Anyway, being home is tough.  I became fiercely independent after leaving and very opinionated and exact about certain preferences that I feel are important to my mental health and sense of fulfillment in life.  I know that I need to be here right now and I’m trying to find every fraction of hope, opportunity and healing I can touch, mold and polish the cracks in my past with.  When I leave here I want to have made a difference in my own life.  I want to have finally learned my lesson on how to communicate with my family and remain boldly, positively me…I want to have closer relationships based on respect and genuine interest and connectedness to each others journeys.  I want to understand and manifest an idea of home that lasts, that nourishes me and that enables me to always be responsible, prepared and complete in myself, no matter where I am.
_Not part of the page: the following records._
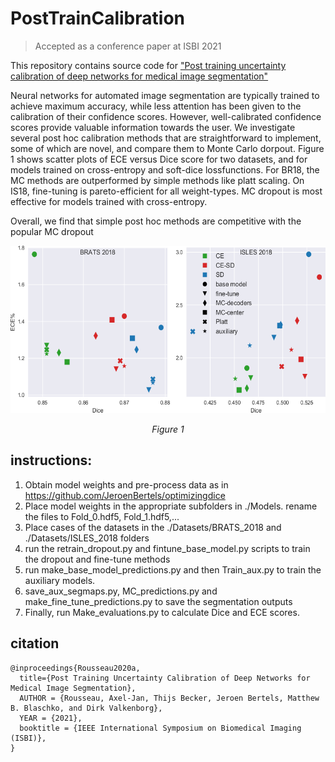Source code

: # PostTrainCalibration
> Accepted as a conference paper at ISBI 2021


This repository contains source code for ["Post training uncertainty calibration of deep networks for medical image segmentation"](https://arxiv.org/abs/2010.14290)

Neural networks for automated image segmentation are typically trained to achieve maximum accuracy, while less attention has been given to the calibration of their confidence scores. However, well-calibrated confidence scores provide valuable information towards the user. We investigate several post hoc calibration methods that are straightforward to implement, some of which are novel, and compare them to Monte Carlo dorpout.
Figure 1 shows scatter plots of ECE versus Dice score for two datasets, and for models trained on cross-entropy and soft-dice lossfunctions. For BR18, the MC methods are outperformed by simple methods like platt scaling. On IS18, fine-tuning is pareto-efficient for all weight-types. MC dropout is most effective for models trained with cross-entropy.

Overall, we find that simple post hoc methods are competitive with the popular MC dropout
<p align="center">
      <img width="650" height="268" src="./readme_figure/scatter_plot.png" alt>
</p>
<p align="center">
    <em>Figure 1</em>
</p>

## instructions:
1. Obtain model weights and pre-process data as in https://github.com/JeroenBertels/optimizingdice
2. Place model weights in the appropriate subfolders in ./Models. rename the files to Fold_0.hdf5, Fold_1.hdf5,...
3. Place cases of the datasets in the ./Datasets/BRATS_2018 and ./Datasets/ISLES_2018 folders
4. run the retrain_dropout.py and fintune_base_model.py scripts to train the dropout and fine-tune methods
5. run make_base_model_predictions.py and then Train_aux.py to train the auxiliary models.
6. save_aux_segmaps.py, MC_predictions.py and make_fine_tune_predictions.py to save the segmentation outputs
7. Finally, run Make_evaluations.py to calculate Dice and ECE scores.

## citation
```
@inproceedings{Rousseau2020a,
  title={Post Training Uncertainty Calibration of Deep Networks for Medical Image Segmentation},
  AUTHOR = {Rousseau, Axel-Jan, Thijs Becker, Jeroen Bertels, Matthew B. Blaschko, and Dirk Valkenborg},
  YEAR = {2021},
  booktitle = {IEEE International Symposium on Biomedical Imaging (ISBI)},
}
```
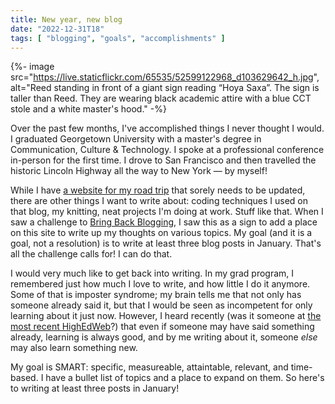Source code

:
 ```yaml
---
title: New year, new blog
date: "2022-12-31T18"
tags: [ "blogging", "goals", "accomplishments" ]
---
```


{%- image src="https://live.staticflickr.com/65535/52599122968_d103629642_h.jpg", alt="Reed standing in front of a giant sign reading “Hoya Saxa”. The sign is taller than Reed. They are wearing black academic attire with a blue CCT stole and a white master's hood." -%}

Over the past few months, I've accomplished things I never thought I would. I graduated Georgetown University with a master's degree in Communication, Culture & Technology. I spoke at a professional conference in-person for the first time. I drove to San Francisco and then travelled the historic Lincoln Highway all the way to New York &#8212; by myself!

While I have [a website for my road trip](https://www.lincolnhighwayjournal.com/) that sorely needs to be updated, there are other things I want to write about: coding techniques I used on that blog, my knitting, neat projects I'm doing at work. Stuff like that. When I saw a challenge to [Bring Back Blogging](https://bringback.blog/), I saw this as a sign to add a place on this site to write up my thoughts on various topics. My goal (and it is a goal, not a resolution) is to write at least three blog posts in January. That's all the challenge calls for! I can do that.

I would very much like to get back into writing. In my grad program, I remembered just how much I love to write, and how little I do it anymore. Some of that is imposter syndrome; my brain tells me that not only has someone already said it, but that I would be seen as incompetent for only learning about it just now. However, I heard recently (was it someone at [the most recent HighEdWeb](https://events.highedweb.org/heweb22)?) that even if someone may have said something already, learning is always good, and by me writing about it, someone _else_ may also learn something new.

My goal is <abbr>SMART</abbr>: specific, measureable, attaintable, relevant, and time-based. I have a bullet list of topics and a place to expand on them. So here's to writing at least three posts in January!
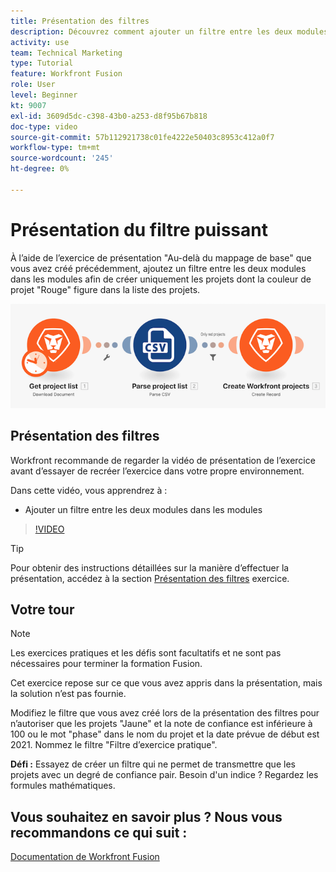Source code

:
 ```yaml
---
title: Présentation des filtres
description: Découvrez comment ajouter un filtre entre les deux modules dans les modules de [!DNL Adobe Workfront Fusion].
activity: use
team: Technical Marketing
type: Tutorial
feature: Workfront Fusion
role: User
level: Beginner
kt: 9007
exl-id: 3609d5dc-c398-43b0-a253-d8f95b67b818
doc-type: video
source-git-commit: 57b112921738c01fe4222e50403c8953c412a0f7
workflow-type: tm+mt
source-wordcount: '245'
ht-degree: 0%

---
```


# Présentation du filtre puissant

À l’aide de l’exercice de présentation &quot;Au-delà du mappage de base&quot; que vous avez créé précédemment, ajoutez un filtre entre les deux modules dans les modules afin de créer uniquement les projets dont la couleur de projet &quot;Rouge&quot; figure dans la liste des projets.

![Une image du scénario Fusion](assets/understand-the-basics-2.png)

## Présentation des filtres

Workfront recommande de regarder la vidéo de présentation de l’exercice avant d’essayer de recréer l’exercice dans votre propre environnement.

Dans cette vidéo, vous apprendrez à :

* Ajouter un filtre entre les deux modules dans les modules

>[!VIDEO](https://video.tv.adobe.com/v/335266/?quality=12&learn=on)

>[!TIP]
>
>Pour obtenir des instructions détaillées sur la manière d’effectuer la présentation, accédez à la section [Présentation des filtres](https://experienceleague.adobe.com/docs/workfront-learn/tutorials-workfront/fusion/exercises/filters.html?lang=en) exercice.

## Votre tour

>[!NOTE]
>
>Les exercices pratiques et les défis sont facultatifs et ne sont pas nécessaires pour terminer la formation Fusion.

Cet exercice repose sur ce que vous avez appris dans la présentation, mais la solution n’est pas fournie.

Modifiez le filtre que vous avez créé lors de la présentation des filtres pour n’autoriser que les projets &quot;Jaune&quot; et la note de confiance est inférieure à 100 ou le mot &quot;phase&quot; dans le nom du projet et la date prévue de début est 2021. Nommez le filtre &quot;Filtre d’exercice pratique&quot;.

**Défi :** Essayez de créer un filtre qui ne permet de transmettre que les projets avec un degré de confiance pair. Besoin d&#39;un indice ? Regardez les formules mathématiques.

## Vous souhaitez en savoir plus ? Nous vous recommandons ce qui suit :

[Documentation de Workfront Fusion](https://experienceleague.adobe.com/docs/workfront/using/adobe-workfront-fusion/workfront-fusion-2.html?lang=en)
Sometimes I want to bolt.  I want to run away again.  I want to cry and say I can’t do this…I want to find somewhere to be where I don’t have to depend on anyone, or ask for help or check in with anyone.  But if I do that eventually, I’ll have to come back to this same place of adolescent pain.  There are many reasons for an adult to go back to their parents home.  It will likely be difficult to adjust to the change, but I think that if your journey leads you there you should gratefully accept your mission and go boldly where you haven’t gone before.  It may be a small corner or a basement or an attic of unresolved issues, it may be a mantle or altar or garden of opportunity, it may be both… go boldly back home and make it work for you…the future of your family deserves the transformation that comes when old wounds are redressed and foundations are rebuilt.

Have you gone back home or do you have children or other family returning home?  How are you adjusting and what would you like to address during the time of transition?  Do you have any advice for others returning to or welcoming home adult children?